Data in this exercise:
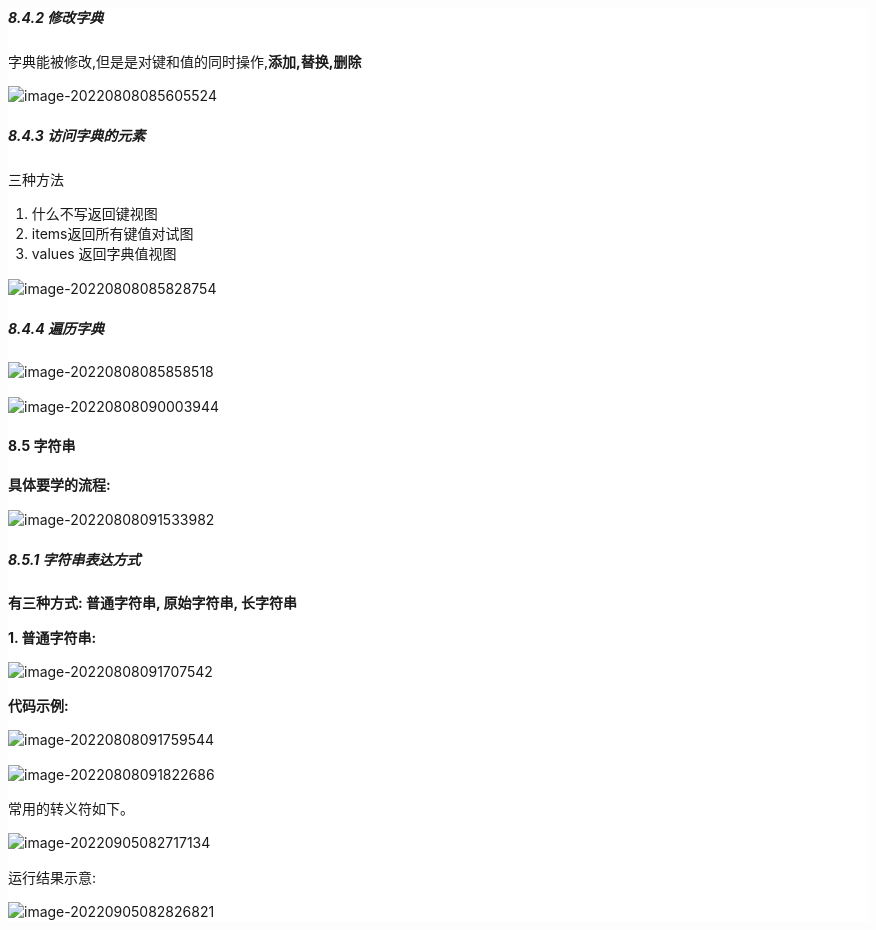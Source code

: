 






##### 8.4.2 修改字典

字典能被修改,但是是对键和值的同时操作,**添加,替换,删除**

![image-20220808085605524](E:\黑马培训\assets\image-20220808085605524.png)



##### 8.4.3 访问字典的元素

三种方法

1. 什么不写返回键视图 
2.  items返回所有键值对试图
3.  values 返回字典值视图

![image-20220808085828754](E:\黑马培训\assets\image-20220808085828754.png)

##### 8.4.4 遍历字典

![image-20220808085858518](E:\黑马培训\assets\image-20220808085858518.png)

![image-20220808090003944](E:\黑马培训\assets\image-20220808090003944.png)

#### 8.5 字符串

**具体要学的流程:**

![image-20220808091533982](E:\黑马培训\assets\image-20220808091533982.png)

##### 8.5.1 字符串表达方式

**有三种方式: 普通字符串, 原始字符串, 长字符串**

**1. 普通字符串:**

![image-20220808091707542](E:\黑马培训\assets\image-20220808091707542.png)

**代码示例:**

![image-20220808091759544](E:\黑马培训\assets\image-20220808091759544.png)

![image-20220808091822686](E:\黑马培训\assets\image-20220808091822686.png)

常用的转义符如下。

![image-20220905082717134](E:\黑马培训\Python额外补充\assets\image-20220905082717134.png)                               

运行结果示意:

![image-20220905082826821](E:\黑马培训\Python额外补充\assets\image-20220905082826821.png)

Work order: Check the lines above and copy each one that includes "黑马培训".

Task solution:
![image-20220808085605524](E:\黑马培训\assets\image-20220808085605524.png)
![image-20220808085828754](E:\黑马培训\assets\image-20220808085828754.png)
![image-20220808085858518](E:\黑马培训\assets\image-20220808085858518.png)
![image-20220808090003944](E:\黑马培训\assets\image-20220808090003944.png)
![image-20220808091533982](E:\黑马培训\assets\image-20220808091533982.png)
![image-20220808091707542](E:\黑马培训\assets\image-20220808091707542.png)
![image-20220808091759544](E:\黑马培训\assets\image-20220808091759544.png)
![image-20220808091822686](E:\黑马培训\assets\image-20220808091822686.png)
![image-20220905082717134](E:\黑马培训\Python额外补充\assets\image-20220905082717134.png)                               
![image-20220905082826821](E:\黑马培训\Python额外补充\assets\image-20220905082826821.png)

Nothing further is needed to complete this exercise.